(What the task requires) In the data below, one line contains "PR was opened" and a later one contains "RPC failure testing". Print both, with every line between them, exactly and alone.

(Supplied information)
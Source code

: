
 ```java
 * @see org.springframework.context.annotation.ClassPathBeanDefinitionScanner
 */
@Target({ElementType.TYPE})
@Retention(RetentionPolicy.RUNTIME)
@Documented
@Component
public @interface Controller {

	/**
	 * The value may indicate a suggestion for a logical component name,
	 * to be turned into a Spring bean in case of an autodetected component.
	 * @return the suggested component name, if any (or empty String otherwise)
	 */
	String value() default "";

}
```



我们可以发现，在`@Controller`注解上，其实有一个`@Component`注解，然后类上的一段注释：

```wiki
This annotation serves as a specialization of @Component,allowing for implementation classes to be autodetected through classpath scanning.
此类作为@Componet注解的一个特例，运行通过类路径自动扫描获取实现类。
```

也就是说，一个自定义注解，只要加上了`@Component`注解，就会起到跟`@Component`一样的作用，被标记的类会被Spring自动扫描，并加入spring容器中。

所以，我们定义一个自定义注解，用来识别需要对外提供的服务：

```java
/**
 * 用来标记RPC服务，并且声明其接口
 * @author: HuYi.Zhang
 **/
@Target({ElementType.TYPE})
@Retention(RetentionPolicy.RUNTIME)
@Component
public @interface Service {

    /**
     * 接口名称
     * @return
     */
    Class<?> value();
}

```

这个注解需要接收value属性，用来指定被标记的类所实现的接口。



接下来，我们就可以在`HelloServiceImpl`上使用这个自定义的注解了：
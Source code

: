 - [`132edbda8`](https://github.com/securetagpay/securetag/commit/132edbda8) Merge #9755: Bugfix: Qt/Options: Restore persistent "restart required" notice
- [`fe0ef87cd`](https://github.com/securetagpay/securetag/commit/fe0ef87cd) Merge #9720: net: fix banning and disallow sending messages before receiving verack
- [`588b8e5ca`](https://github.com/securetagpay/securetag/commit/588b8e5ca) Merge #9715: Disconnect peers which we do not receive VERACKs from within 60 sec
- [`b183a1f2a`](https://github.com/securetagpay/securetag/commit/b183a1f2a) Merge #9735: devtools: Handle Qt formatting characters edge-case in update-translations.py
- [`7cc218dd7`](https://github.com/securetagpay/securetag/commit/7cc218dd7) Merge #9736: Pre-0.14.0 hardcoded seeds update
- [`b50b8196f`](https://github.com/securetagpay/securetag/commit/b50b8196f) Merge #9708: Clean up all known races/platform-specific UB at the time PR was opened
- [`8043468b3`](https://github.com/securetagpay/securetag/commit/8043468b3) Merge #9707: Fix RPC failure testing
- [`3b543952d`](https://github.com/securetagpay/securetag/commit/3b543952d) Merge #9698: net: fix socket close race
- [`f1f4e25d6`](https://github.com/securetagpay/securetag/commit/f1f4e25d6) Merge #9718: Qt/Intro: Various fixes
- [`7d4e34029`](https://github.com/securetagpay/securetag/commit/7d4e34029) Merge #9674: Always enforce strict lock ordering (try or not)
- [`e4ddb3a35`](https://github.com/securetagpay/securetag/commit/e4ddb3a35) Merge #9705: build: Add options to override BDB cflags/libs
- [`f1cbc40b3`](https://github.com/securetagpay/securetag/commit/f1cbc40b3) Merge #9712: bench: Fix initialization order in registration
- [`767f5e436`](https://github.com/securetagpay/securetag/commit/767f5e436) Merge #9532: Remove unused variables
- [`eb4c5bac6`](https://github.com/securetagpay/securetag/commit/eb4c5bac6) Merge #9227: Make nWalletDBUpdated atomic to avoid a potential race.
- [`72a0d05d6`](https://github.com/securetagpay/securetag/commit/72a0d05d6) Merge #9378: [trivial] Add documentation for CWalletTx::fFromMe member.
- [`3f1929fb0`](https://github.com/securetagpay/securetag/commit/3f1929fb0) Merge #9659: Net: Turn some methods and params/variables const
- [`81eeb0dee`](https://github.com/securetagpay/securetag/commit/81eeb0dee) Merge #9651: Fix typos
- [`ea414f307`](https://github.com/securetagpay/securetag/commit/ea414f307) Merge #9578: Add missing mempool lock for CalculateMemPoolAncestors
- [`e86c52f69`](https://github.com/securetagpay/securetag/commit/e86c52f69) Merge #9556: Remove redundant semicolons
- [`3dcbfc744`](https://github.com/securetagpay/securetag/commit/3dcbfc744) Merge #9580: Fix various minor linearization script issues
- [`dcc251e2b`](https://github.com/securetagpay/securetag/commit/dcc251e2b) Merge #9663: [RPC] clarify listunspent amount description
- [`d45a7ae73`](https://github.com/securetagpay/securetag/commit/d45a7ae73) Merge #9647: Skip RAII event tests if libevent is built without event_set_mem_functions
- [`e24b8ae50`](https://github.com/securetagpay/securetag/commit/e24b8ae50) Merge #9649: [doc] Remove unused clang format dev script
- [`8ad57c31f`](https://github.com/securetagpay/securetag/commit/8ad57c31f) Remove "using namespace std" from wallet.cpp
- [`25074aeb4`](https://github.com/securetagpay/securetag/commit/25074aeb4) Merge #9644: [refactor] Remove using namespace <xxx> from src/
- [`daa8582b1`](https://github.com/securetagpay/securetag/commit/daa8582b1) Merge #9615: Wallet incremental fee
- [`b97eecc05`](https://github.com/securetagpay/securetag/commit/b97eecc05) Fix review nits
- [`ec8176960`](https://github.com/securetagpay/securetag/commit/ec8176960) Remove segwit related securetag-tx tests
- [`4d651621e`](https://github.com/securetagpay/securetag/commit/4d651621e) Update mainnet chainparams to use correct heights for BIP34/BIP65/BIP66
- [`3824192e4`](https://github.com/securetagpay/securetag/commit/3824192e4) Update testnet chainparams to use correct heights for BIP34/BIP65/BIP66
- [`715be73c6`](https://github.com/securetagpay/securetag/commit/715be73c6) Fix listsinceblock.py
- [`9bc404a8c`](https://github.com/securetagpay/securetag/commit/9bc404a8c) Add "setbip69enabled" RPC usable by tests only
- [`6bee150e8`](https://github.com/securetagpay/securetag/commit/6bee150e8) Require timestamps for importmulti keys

(Solution to this task)
- [`b50b8196f`](https://github.com/securetagpay/securetag/commit/b50b8196f) Merge #9708: Clean up all known races/platform-specific UB at the time PR was opened
- [`8043468b3`](https://github.com/securetagpay/securetag/commit/8043468b3) Merge #9707: Fix RPC failure testing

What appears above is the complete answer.